Le même jour, la requérante fut admise à l’hôpital psychiatrique de Sainte-Marguerite à Marseille, à la demande d’un tiers, en l’occurrence son frère médecin.
Le certificat médical établi le 31 décembre 2003 indique notamment que :
« La patiente ne présente pas à l’entretien de symptomatologie délirante aiguë, toutefois la répétition de passages à l’acte hétéro-agressifs qui ont entraîné une incarcération, un suivi judiciaire et de nouveau un retour récent aux urgences sont autant d’éléments qui imposent un temps nécessaire d’observation et d’éclaircissement de la situation actuelle. Il semblerait que ces actes de violence surviennent dans le cadre d’ivresse pathologique.
A ce jour, il n’existe pas assez d’éléments pour pouvoir lever la contrainte de soins et prendre le risque d’un retour à domicile précipité. La mesure d’hospitalisation sous contrainte doit donc être momentanément gardée. »
Le 7 janvier 2004, la requérante bénéficia d’une sortie à l’essai.
Le 8 février 2004, deux médecins l’examinèrent et établirent des rapports.
L’un d’entre eux constata que :
« la patiente est agressive envers ses parents et agitée à son domicile après avoir bu beaucoup d’alcool. Elle est suivie en psychiatrie, a arrêté son traitement. Elle a déjà été incarcérée pour violence envers ses parents. Son état nécessite son hospitalisation sans son consentement et impose des soins immédiats, assortis d’une surveillance constante en milieu hospitalier à la demande d’un tiers (...). »
Un psychiatre de l’hôpital releva ce qui suit :
« Aux urgences, elle se montre réticente, refuse les soins, en particulier la prise de sang. Elle présente une labilité thymique, un déni du trouble, un trouble du jugement. Elle doit rester en observation et être réévaluée à distance de l’intoxication. Son état nécessite donc une hospitalisation sans son consentement et impose des soins immédiats, assortis d’une surveillance constante en milieu hospitalier (...). »
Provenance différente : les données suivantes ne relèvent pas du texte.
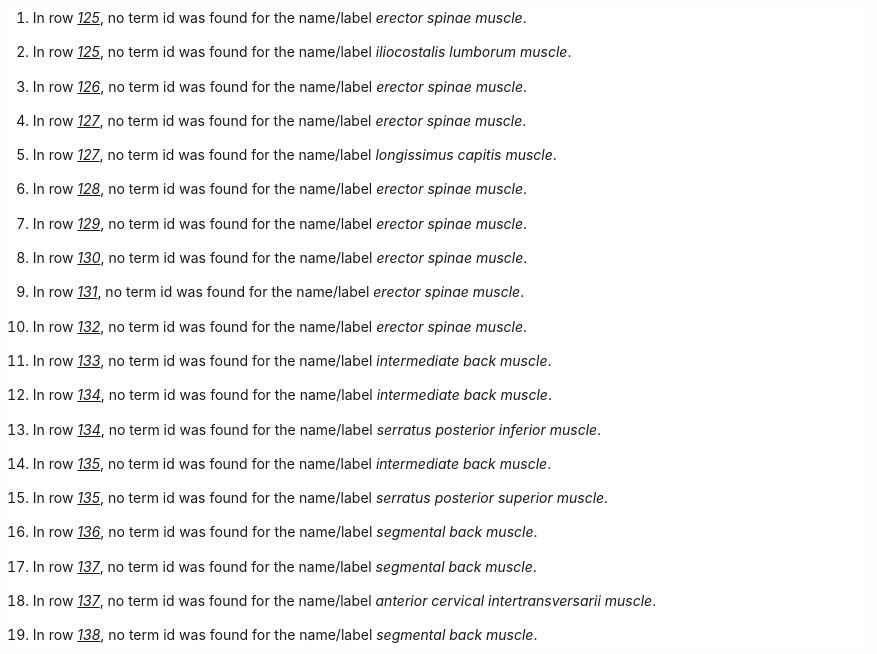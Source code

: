 1. In row _[125](https://docs.google.com/spreadsheets/d/1UDKjTuDa18kydtOLZr_amdihGWvKs5xzwQ9W_oco3U8/edit#gid=0&range=125:125)_, no term id was found for the name/label _erector spinae muscle_.

1. In row _[125](https://docs.google.com/spreadsheets/d/1UDKjTuDa18kydtOLZr_amdihGWvKs5xzwQ9W_oco3U8/edit#gid=0&range=125:125)_, no term id was found for the name/label _iliocostalis lumborum muscle_.

1. In row _[126](https://docs.google.com/spreadsheets/d/1UDKjTuDa18kydtOLZr_amdihGWvKs5xzwQ9W_oco3U8/edit#gid=0&range=126:126)_, no term id was found for the name/label _erector spinae muscle_.

1. In row _[127](https://docs.google.com/spreadsheets/d/1UDKjTuDa18kydtOLZr_amdihGWvKs5xzwQ9W_oco3U8/edit#gid=0&range=127:127)_, no term id was found for the name/label _erector spinae muscle_.

1. In row _[127](https://docs.google.com/spreadsheets/d/1UDKjTuDa18kydtOLZr_amdihGWvKs5xzwQ9W_oco3U8/edit#gid=0&range=127:127)_, no term id was found for the name/label _longissimus capitis muscle_.

1. In row _[128](https://docs.google.com/spreadsheets/d/1UDKjTuDa18kydtOLZr_amdihGWvKs5xzwQ9W_oco3U8/edit#gid=0&range=128:128)_, no term id was found for the name/label _erector spinae muscle_.

1. In row _[129](https://docs.google.com/spreadsheets/d/1UDKjTuDa18kydtOLZr_amdihGWvKs5xzwQ9W_oco3U8/edit#gid=0&range=129:129)_, no term id was found for the name/label _erector spinae muscle_.

1. In row _[130](https://docs.google.com/spreadsheets/d/1UDKjTuDa18kydtOLZr_amdihGWvKs5xzwQ9W_oco3U8/edit#gid=0&range=130:130)_, no term id was found for the name/label _erector spinae muscle_.

1. In row _[131](https://docs.google.com/spreadsheets/d/1UDKjTuDa18kydtOLZr_amdihGWvKs5xzwQ9W_oco3U8/edit#gid=0&range=131:131)_, no term id was found for the name/label _erector spinae muscle_.

1. In row _[132](https://docs.google.com/spreadsheets/d/1UDKjTuDa18kydtOLZr_amdihGWvKs5xzwQ9W_oco3U8/edit#gid=0&range=132:132)_, no term id was found for the name/label _erector spinae muscle_.

1. In row _[133](https://docs.google.com/spreadsheets/d/1UDKjTuDa18kydtOLZr_amdihGWvKs5xzwQ9W_oco3U8/edit#gid=0&range=133:133)_, no term id was found for the name/label _intermediate back muscle_.

1. In row _[134](https://docs.google.com/spreadsheets/d/1UDKjTuDa18kydtOLZr_amdihGWvKs5xzwQ9W_oco3U8/edit#gid=0&range=134:134)_, no term id was found for the name/label _intermediate back muscle_.

1. In row _[134](https://docs.google.com/spreadsheets/d/1UDKjTuDa18kydtOLZr_amdihGWvKs5xzwQ9W_oco3U8/edit#gid=0&range=134:134)_, no term id was found for the name/label _serratus posterior inferior muscle_.

1. In row _[135](https://docs.google.com/spreadsheets/d/1UDKjTuDa18kydtOLZr_amdihGWvKs5xzwQ9W_oco3U8/edit#gid=0&range=135:135)_, no term id was found for the name/label _intermediate back muscle_.

1. In row _[135](https://docs.google.com/spreadsheets/d/1UDKjTuDa18kydtOLZr_amdihGWvKs5xzwQ9W_oco3U8/edit#gid=0&range=135:135)_, no term id was found for the name/label _serratus posterior superior muscle_.

1. In row _[136](https://docs.google.com/spreadsheets/d/1UDKjTuDa18kydtOLZr_amdihGWvKs5xzwQ9W_oco3U8/edit#gid=0&range=136:136)_, no term id was found for the name/label _segmental back muscle_.

1. In row _[137](https://docs.google.com/spreadsheets/d/1UDKjTuDa18kydtOLZr_amdihGWvKs5xzwQ9W_oco3U8/edit#gid=0&range=137:137)_, no term id was found for the name/label _segmental back muscle_.

1. In row _[137](https://docs.google.com/spreadsheets/d/1UDKjTuDa18kydtOLZr_amdihGWvKs5xzwQ9W_oco3U8/edit#gid=0&range=137:137)_, no term id was found for the name/label _anterior cervical intertransversarii muscle_.

1. In row _[138](https://docs.google.com/spreadsheets/d/1UDKjTuDa18kydtOLZr_amdihGWvKs5xzwQ9W_oco3U8/edit#gid=0&range=138:138)_, no term id was found for the name/label _segmental back muscle_.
Le 10 février 2004, la requérante fut ré-hospitalisée. Le 11 février 2004, un psychiatre fit un nouveau certificat dans lequel il précisait :
« La patiente est à nouveau reçue dans des conditions similaires aux précédentes hospitalisations, elle est admise en état d’ivresse (qui n’a pu être objectivé cette fois-ci du fait du refus de la patiente de pratiquer un bilan sanguin), vraisemblablement après une altercation violente avec ses parents. Ces mêmes motifs ont justifié deux hospitalisations en HDT ainsi qu’une incarcération (...). Malgré les projets de suivi psychologique et la décision de déménagement qui avaient été décidés en accord avec la patiente lors de son dernier séjour, [la requérante] ne s’est présentée à aucun médecin psychiatre en libéral et n’est pas venue au rendez-vous fixé par son secteur. La patiente nie toute violence à l’encontre de ses parents et minimise ses conduites d’alcoolisation. A noter que nous avons pu recevoir des courriers itératifs de la part du frère et de la sœur de la patiente nous faisant part de la gravité de la situation et des possibles risques d’une sortie prématurée. L’HDT est maintenue ce jour et au vu de ces différents éléments, nous déciderons dans les jours à venir s’il y a lieu de transformer l’hospitalisation en HDT en hospitalisation d’office. »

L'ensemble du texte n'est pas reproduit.